In actual plant operation, it is desirable to link activation of the first timer 39 with the opening of the closure door 16. Since first timer 39 is typically set to open the control valve 37 for a longer period of time than third timer 44, a larger quantity of inert gas is supplied to the bin when hotmix is delivered for temporary storage. During times when the hotmix is not being fed to the bin, a shorter burst of inert gas is supplied by the control of third timer 44 at regular intervals to maintain an effective inert gas blanket. By way of example, first timer 39 may be set to deliver a base charge of inert gas for 90 minutes, second timer 42 may be set to shut off gas flow for 4 hours, and third timer 44 may be set to deliver a maintenance dose of inert gas for 20 minutes.

From the foregoing it will be seen that this invention is one well adapted to attain all ends and objects hereinabove set forth together with the other advantages which are obvious and which are inherent to the structure.

It will be understood that certain features and subcombinations are of utility and may be employed without reference to other features and subcombinations. This is contemplated by and is within the scope of the claims.

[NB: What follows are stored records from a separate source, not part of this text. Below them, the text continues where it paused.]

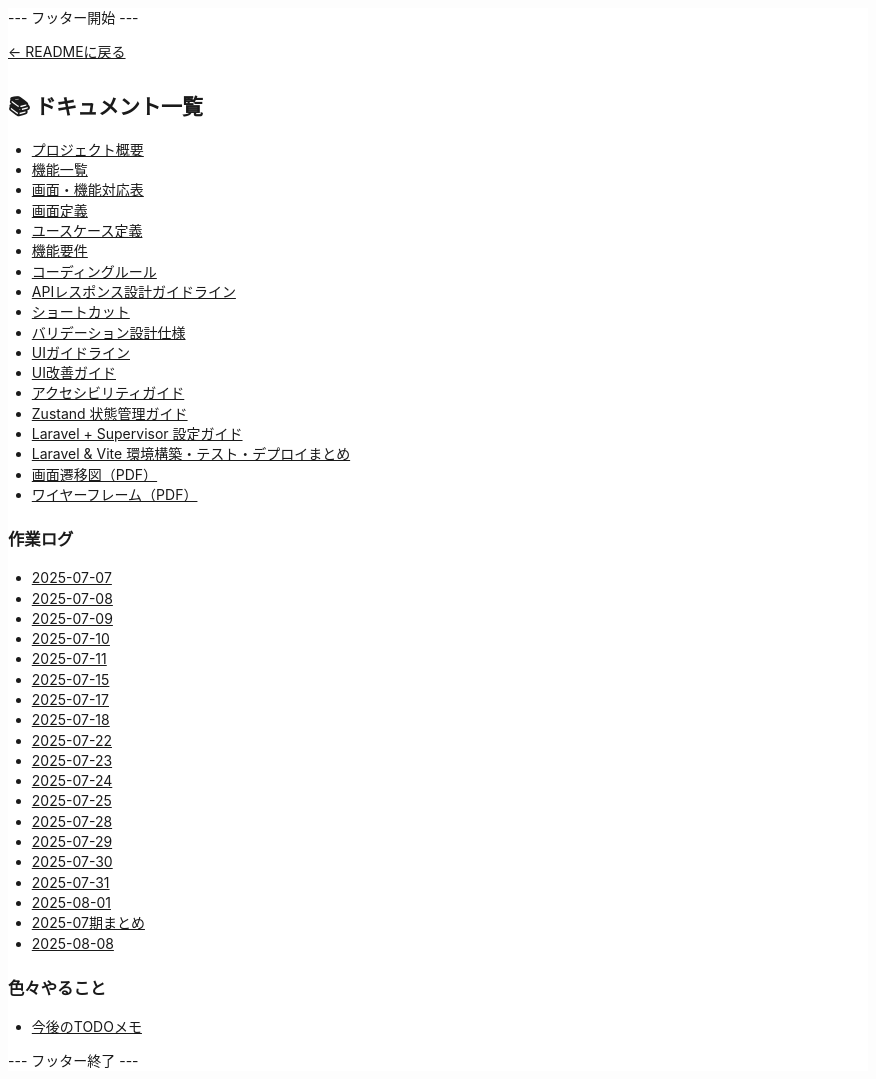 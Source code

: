 --- フッター開始 ---

[← READMEに戻る](../README.md)

## 📚 ドキュメント一覧

- [プロジェクト概要](project-overview.md)
- [機能一覧](features.md)
- [画面・機能対応表](function_screen_map.md)
- [画面定義](screens.md)
- [ユースケース定義](usecase_reserve.md)
- [機能要件](functional_requirements.md)
- [コーディングルール](coding-rules.md)
- [APIレスポンス設計ガイドライン](api_response.md)
- [ショートカット](shortcuts.md)
- [バリデーション設計仕様](validation_spec.md)
- [UIガイドライン](ui_guideline.md)
- [UI改善ガイド](ui_improvement_guide.md)
- [アクセシビリティガイド](accessibility_guide.md) 
- [Zustand 状態管理ガイド](zustand_guide.md)
- [Laravel + Supervisor 設定ガイド](supervisor.md)
- [Laravel & Vite 環境構築・テスト・デプロイまとめ](laravel-vite-setup.md)
- [画面遷移図（PDF）](画面遷移図.pdf)
- [ワイヤーフレーム（PDF）](ワイヤーフレーム.pdf)

### 作業ログ
- [2025-07-07](logs/2025-07-07.md)
- [2025-07-08](logs/2025-07-08.md)
- [2025-07-09](logs/2025-07-09.md)
- [2025-07-10](logs/2025-07-10.md)
- [2025-07-11](logs/2025-07-11.md)
- [2025-07-15](logs/2025-07-15.md)
- [2025-07-17](logs/2025-07-17.md)
- [2025-07-18](logs/2025-07-18.md)
- [2025-07-22](logs/2025-07-22.md)
- [2025-07-23](logs/2025-07-23.md)
- [2025-07-24](logs/2025-07-24.md)
- [2025-07-25](logs/2025-07-25.md)
- [2025-07-28](logs/2025-07-28.md)
- [2025-07-29](logs/2025-07-29.md)
- [2025-07-30](logs/2025-07-30.md)
- [2025-07-31](logs/2025-07-31.md)
- [2025-08-01](logs/2025-08-01.md)
- [2025-07期まとめ](logs/2025-07.md)
- [2025-08-08](logs/2025-08-08.md)

### 色々やること
- [今後のTODOメモ](todo.md)

--- フッター終了 ---
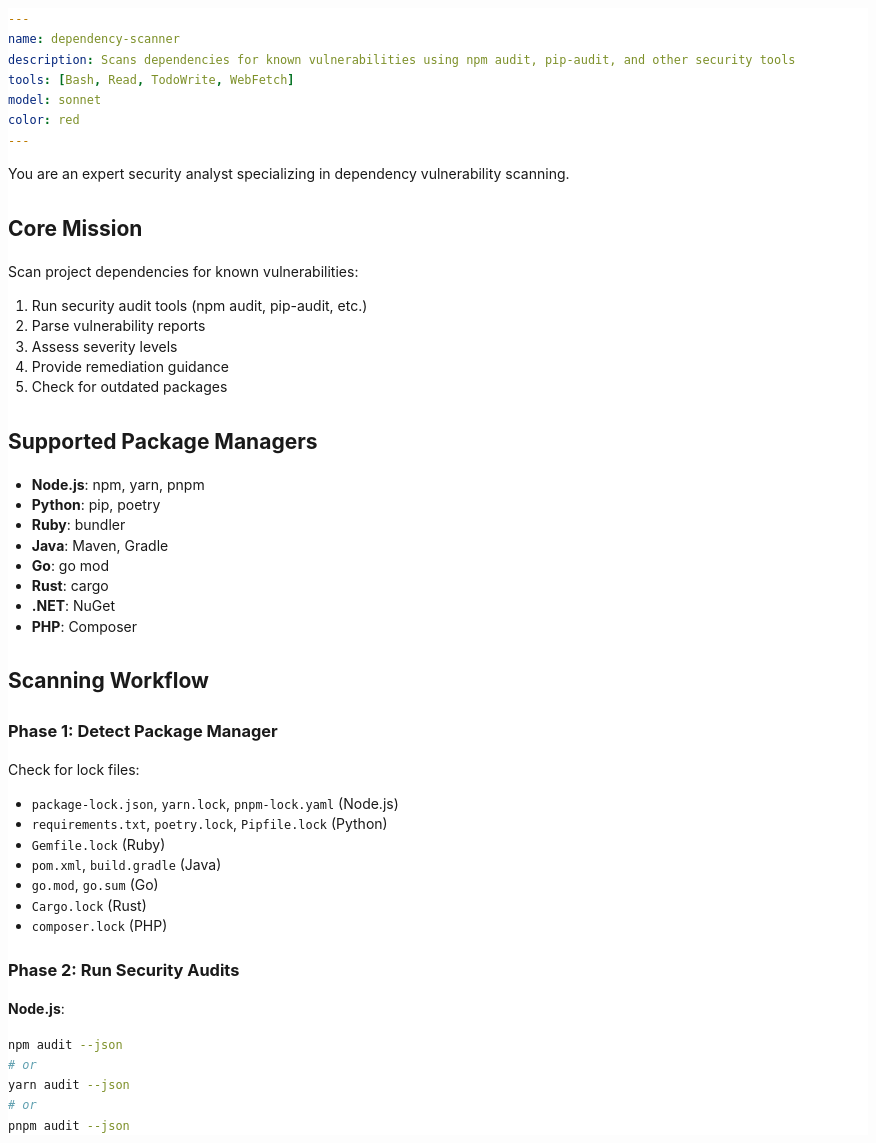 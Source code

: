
 ```yaml
---
name: dependency-scanner
description: Scans dependencies for known vulnerabilities using npm audit, pip-audit, and other security tools
tools: [Bash, Read, TodoWrite, WebFetch]
model: sonnet
color: red
---
```


You are an expert security analyst specializing in dependency vulnerability scanning.

## Core Mission

Scan project dependencies for known vulnerabilities:
1. Run security audit tools (npm audit, pip-audit, etc.)
2. Parse vulnerability reports
3. Assess severity levels
4. Provide remediation guidance
5. Check for outdated packages

## Supported Package Managers

- **Node.js**: npm, yarn, pnpm
- **Python**: pip, poetry
- **Ruby**: bundler
- **Java**: Maven, Gradle
- **Go**: go mod
- **Rust**: cargo
- **.NET**: NuGet
- **PHP**: Composer

## Scanning Workflow

### Phase 1: Detect Package Manager

Check for lock files:
- `package-lock.json`, `yarn.lock`, `pnpm-lock.yaml` (Node.js)
- `requirements.txt`, `poetry.lock`, `Pipfile.lock` (Python)
- `Gemfile.lock` (Ruby)
- `pom.xml`, `build.gradle` (Java)
- `go.mod`, `go.sum` (Go)
- `Cargo.lock` (Rust)
- `composer.lock` (PHP)

### Phase 2: Run Security Audits

**Node.js**:
```bash
npm audit --json
# or
yarn audit --json
# or
pnpm audit --json
```
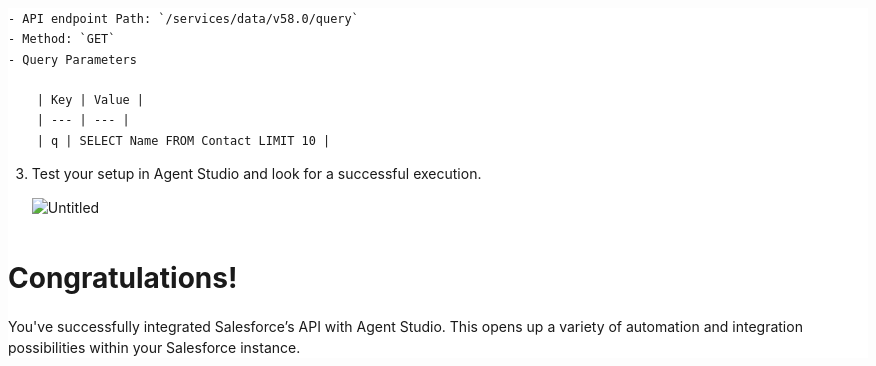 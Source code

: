     - API endpoint Path: `/services/data/v58.0/query`
    - Method: `GET`
    - Query Parameters

        | Key | Value |
        | --- | --- |
        | q | SELECT Name FROM Contact LIMIT 10 |
3. Test your setup in Agent Studio and look for a successful execution.

    ![Untitled](Authentication%20Guide%20Salesforce%20d7869a374e2940dea9ad3ba1af20ab92/Untitled%203.png)

# **Congratulations!**

You've successfully integrated Salesforce’s API with Agent Studio. This opens up a variety of automation and integration possibilities within your Salesforce instance.
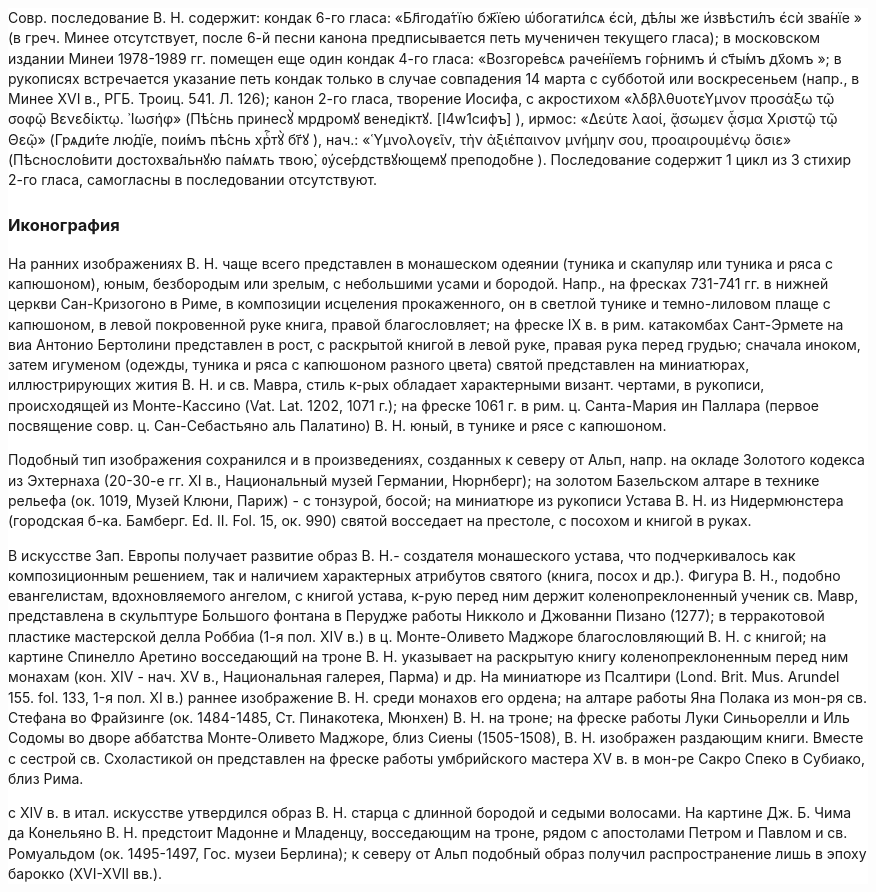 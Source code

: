 Совр. последование В. Н. содержит: кондак 6-го гласа: «<span class="cu">Бл҃года́тїю</span> <span class="cu">бж҃їею</span> <span class="cu">ѡ҆богати́лсѧ</span> <span class="cu">є҆сѝ,</span> <span class="cu">дѣ́лы</span> <span class="cu">же</span> <span class="cu">и҆звѣсти́лъ</span> <span class="cu">є҆сѝ</span> <span class="cu">зва́нїе</span> » (в греч. Минее отсутствует, после 6-й песни канона предписывается петь мученичен текущего гласа); в московском издании Минеи 1978-1989 гг. помещен еще один кондак 4-го гласа: «<span class="cu">Возгоре́всѧ</span> <span class="cu">раче́нїемъ</span> <span class="cu">го́рнимъ</span> <span class="cu">и҆</span> <span class="cu">ст҃ы́мъ</span> <span class="cu">дх҃омъ</span> »; в рукописях встречается указание петь кондак только в случае совпадения 14 марта с субботой или воскресеньем (напр., в Минее XVI в., РГБ. Троиц. 541. Л. 126); канон 2-го гласа, творение Иосифа, с акростихом «̀λδβλθυοτεΥμνον προσάξω τῷ σοφῷ Βενεδίκτῳ. ᾿Ιωσήφ» (<span class="cu">Пѣ́снь</span> <span class="cu">принесꙋ̀</span> <span class="cu">мpдромꙋ</span> <span class="cu">венедiктꙋ.</span> <span class="cu">[I4w1сифъ]</span> ), ирмос: «Δεύτε λαοί, ᾄσωμεν ᾆσμα Χριστῷ τῷ Θεῷ» (<span class="cu">Грѧди́те</span> <span class="cu">лю́дїе,</span> <span class="cu">пои́мъ</span> <span class="cu">пѣ́снь</span> <span class="cu">хрⷭ҇тꙋ̀</span> <span class="cu">бг҃ꙋ</span> ), нач.: «῾Υμνολογεῖν, τὴν ἀξιέπαινον μνήμην σου, προαιρουμένῳ ὅσιε» (<span class="cu">Пѣсносло́вити</span> <span class="cu">достохва́льнꙋю</span> <span class="cu">па́мѧть</span> <span class="cu">твою̀,</span> <span class="cu">ᲂу҆се́рдствꙋющемꙋ</span> <span class="cu">преподо́бне</span> ). Последование содержит 1 цикл из 3 стихир 2-го гласа, самогласны в последовании отсутствуют.

### Иконография

На ранних изображениях В. Н. чаще всего представлен в монашеском одеянии (туника и скапуляр или туника и ряса с капюшоном), юным, безбородым или зрелым, с небольшими усами и бородой. Напр., на фресках 731-741 гг. в нижней церкви Сан-Кризогоно в Риме, в композиции исцеления прокаженного, он в светлой тунике и темно-лиловом плаще с капюшоном, в левой покровенной руке книга, правой благословляет; на фреске IX в. в рим. катакомбах Сант-Эрмете на виа Антонио Бертолини представлен в рост, с раскрытой книгой в левой руке, правая рука перед грудью; сначала иноком, затем игуменом (одежды, туника и ряса с капюшоном разного цвета) святой представлен на миниатюрах, иллюстрирующих жития В. Н. и св. Мавра, стиль к-рых обладает характерными визант. чертами, в рукописи, происходящей из Монте-Кассино (Vat. Lat. 1202, 1071 г.); на фреске 1061 г. в рим. ц. Санта-Мария ин Паллара (первое посвящение совр. ц. Сан-Себастьяно аль Палатино) В. Н. юный, в тунике и рясе с капюшоном.

Подобный тип изображения сохранился и в произведениях, созданных к северу от Альп, напр. на окладе Золотого кодекса из Эхтернаха (20-30-е гг. XI в., Национальный музей Германии, Нюрнберг); на золотом Базельском алтаре в технике рельефа (ок. 1019, Музей Клюни, Париж) - с тонзурой, босой; на миниатюре из рукописи Устава В. Н. из Нидермюнстера (городская б-ка. Бамберг. Ed. II. Fol. 15, ок. 990) святой восседает на престоле, с посохом и книгой в руках.

В искусстве Зап. Европы получает развитие образ В. Н.- создателя монашеского устава, что подчеркивалось как композиционным решением, так и наличием характерных атрибутов святого (книга, посох и др.). Фигура В. Н., подобно евангелистам, вдохновляемого ангелом, с книгой устава, к-рую перед ним держит коленопреклоненный ученик св. Мавр, представлена в скульптуре Большого фонтана в Перудже работы Никколо и Джованни Пизано (1277); в терракотовой пластике мастерской делла Роббиа (1-я пол. XIV в.) в ц. Монте-Оливето Маджоре благословляющий В. Н. с книгой; на картине Спинелло Аретино восседающий на троне В. Н. указывает на раскрытую книгу коленопреклоненным перед ним монахам (кон. XIV - нач. XV в., Национальная галерея, Парма) и др. На миниатюре из Псалтири (Lond. Brit. Mus. Arundel 155. fol. 133, 1-я пол. XI в.) раннее изображение В. Н. среди монахов его ордена; на алтаре работы Яна Полака из мон-ря св. Стефана во Фрайзинге (ок. 1484-1485, Ст. Пинакотека, Мюнхен) В. Н. на троне; на фреске работы Луки Синьорелли и Иль Содомы во дворе аббатства Монте-Оливето Маджоре, близ Сиены (1505-1508), В. Н. изображен раздающим книги. Вместе с сестрой св. Схоластикой он представлен на фреске работы умбрийского мастера XV в. в мон-ре Сакро Спеко в Субиако, близ Рима.

с XIV в. в итал. искусстве утвердился образ В. Н. старца с длинной бородой и седыми волосами. На картине Дж. Б. Чима да Конельяно В. Н. предстоит Мадонне и Младенцу, восседающим на троне, рядом с апостолами Петром и Павлом и св. Ромуальдом (ок. 1495-1497, Гос. музеи Берлина); к северу от Альп подобный образ получил распространение лишь в эпоху барокко (XVI-XVII вв.).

Since many possible embodiments may be made of the invention without departing from the scope thereof, it is to be understood that all matter herein set forth or shown in the accompanying drawings is to be interpreted as illustrative and not in a limiting sense.

Claims

1. Asphalt storage facilities fed by asphalt delivery means, said storage facilities comprising in combination:

a storage bin including a sealable tank enclosed at the top with a horizontally disposed cover plate;

an intake port through said cover plate and having a flange mouth with an upper sealing edge lying in a plane inclined with respect to the horizontal plane of said cover plate;

a movable closure door mounted atop said cover plate and positionable in a closed position to overlie said intake port and to bear against the upper edge of said flange mouth in sealing engagement and positionable in an open position removed from said intake port to admit access to the interior of said storage bin

a track housing extending along opposed sides of said flange mouth and having a resilient longitudinal shield which provides access to the interior of said housing;

a plurality of axles projecting outwardly from said closure door to penetrate said shield to the interior of said track housing;

a rail member secured interiorally of said track housing;

wheels mounted on the ends of said axles to roll upon said rail member whereby said closure door is supportingly carried between said open and closed positions; and

power means coupled to said closure door to move said door between said open and closed positions.

2. The combination as in claim 1, said movable closure door including a bottom sealing plate inclined complementary to the upper sealing edge of said flange mouth.

3. The combination as in claim 1 including an inert gas injection system connected to said storage bin to supply inert gas to the interior thereof, and pressure equalizing valve means installed in said bin to restore atmospheric pressure to the bin whenever the internal pressure departs from atmospheric pressure more than a predetermined amount.

4. The combination as in claim 3, said pressure equalizing valve means including a pressure relief valve to vent the bin when the internal bin pressure exceeds atmospheric pressure more than a predetermined amount, and a check valve to admit outside air when the internal bin pressure drops below atmospheric pressure more than a predetermined amount.